FIG. 2 is a flow chart of a LSTM-CTC model provided by an embodiment of the present invention;

FIG. 3 is a block diagram of the construction device of the speech recognition model based on LSTM-CTC tail convolution according to the present invention;

FIG. 4 is a flow chart of the operation of speech recognition using the speech recognition model of the present invention.

Detailed Description

The inventor of the application finds out through a great deal of research and practice that: based on prior knowledge, the long-term memory network and the short-term memory network both depend on the prediction of the last time point in the backward propagation process, and therefore, the three gates and the memory cell cannot be parallel. This makes LSTM very time consuming to train and it is very difficult to parallelize LSTM networks due to the temporal characteristics of LSTM. Based on this, the present invention aims to reduce the training time of the speech recognition model by modifying the network structure of the LSTM-CTC.
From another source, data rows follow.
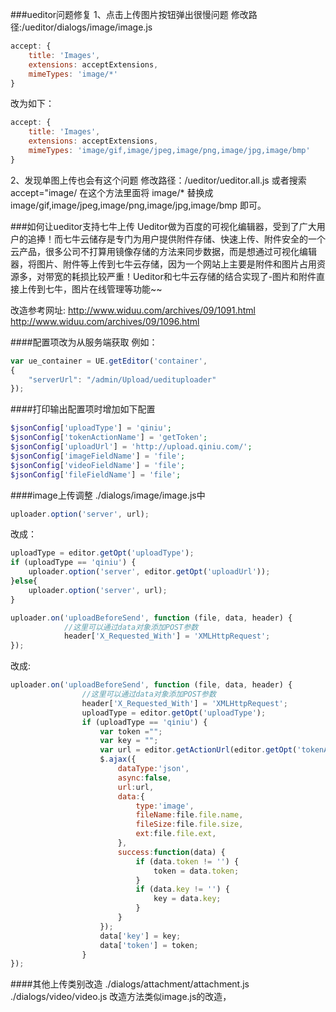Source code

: ###ueditor问题修复
1、点击上传图片按钮弹出很慢问题
修改路径:/ueditor/dialogs/image/image.js
```javascript
accept: {
    title: 'Images',
    extensions: acceptExtensions,
    mimeTypes: 'image/*'
}
```
改为如下：
```javascript
accept: {
    title: 'Images',
    extensions: acceptExtensions,
    mimeTypes: 'image/gif,image/jpeg,image/png,image/jpg,image/bmp'
}
```
2、发现单图上传也会有这个问题
修改路径：/ueditor/ueditor.all.js
或者搜索 accept="image/ 在这个方法里面将 image/* 替换成 image/gif,image/jpeg,image/png,image/jpg,image/bmp 即可。


###如何让ueditor支持七牛上传
Ueditor做为百度的可视化编辑器，受到了广大用户的追捧！而七牛云储存是专门为用户提供附件存储、快速上传、附件安全的一个云产品，很多公司不打算用镜像存储的方法来同步数据，而是想通过可视化编辑器，将图片、附件等上传到七牛云存储，因为一个网站上主要是附件和图片占用资源多，对带宽的耗损比较严重！Ueditor和七牛云存储的结合实现了-图片和附件直接上传到七牛，图片在线管理等功能~~

改造参考网址:
http://www.widuu.com/archives/09/1091.html
http://www.widuu.com/archives/09/1096.html

####配置项改为从服务端获取
例如：
```javascript
var ue_container = UE.getEditor('container', 
{
    "serverUrl": "/admin/Upload/uedituploader"
});
```
####打印输出配置项时增加如下配置
```php
$jsonConfig['uploadType'] = 'qiniu';
$jsonConfig['tokenActionName'] = 'getToken';
$jsonConfig['uploadUrl'] = 'http://upload.qiniu.com/';
$jsonConfig['imageFieldName'] = 'file';
$jsonConfig['videoFieldName'] = 'file';
$jsonConfig['fileFieldName'] = 'file';
```
####image上传调整
./dialogs/image/image.js中
```javascript
uploader.option('server', url);
```
改成：
```javascript
uploadType = editor.getOpt('uploadType');
if (uploadType == 'qiniu') {
    uploader.option('server', editor.getOpt('uploadUrl'));
}else{
    uploader.option('server', url);
}
```

```javascript
uploader.on('uploadBeforeSend', function (file, data, header) {
            //这里可以通过data对象添加POST参数
            header['X_Requested_With'] = 'XMLHttpRequest';
});
```
改成:
```javascript
uploader.on('uploadBeforeSend', function (file, data, header) {
                //这里可以通过data对象添加POST参数
                header['X_Requested_With'] = 'XMLHttpRequest';
                uploadType = editor.getOpt('uploadType');
                if (uploadType == 'qiniu') {
                    var token ="";
                    var key = "";
                    var url = editor.getActionUrl(editor.getOpt('tokenActionName'));
                    $.ajax({
                        dataType:'json',
                        async:false,
                        url:url,
                        data:{
                            type:'image',
                            fileName:file.file.name,
                            fileSize:file.file.size,
                            ext:file.file.ext,
                        },
                        success:function(data) {
                            if (data.token != '') {
                                token = data.token;
                            }
                            if (data.key != '') {
                                key = data.key;
                            }
                        }
                    });
                    data['key'] = key;
                    data['token'] = token;
                }
});
```
####其他上传类别改造
./dialogs/attachment/attachment.js
./dialogs/video/video.js
改造方法类似image.js的改造，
In order to achieve the above object, the main concept of the present invention is as follows:

the invention provides a method for constructing a speech recognition model based on LSTM-CTC (Long Short Term Memory connection termination) tail convolution, which replaces a full connection layer between a BilSTM layer and a softmax layer by a full convolution layer to achieve the effect of accelerating network training. The LSTM is used for training a voice recognition model, the CTC is used as a loss function, and the convolutional layer is used for parallelizing calculation which needs to be carried out simultaneously by an original full-connection layer. The LSTM-CTC network based on the convolutional layer utilizes the characteristic of parallel computation of convolutional kernels, so that the original computation of the fully-connected layer does not need to be input into a memory at the same time, and the optimization of the network is accelerated. Compared with the prior art, the method accelerates the training of the voice model, reduces the time cost of a developer, and reduces the requirement standard of hardware to a certain extent.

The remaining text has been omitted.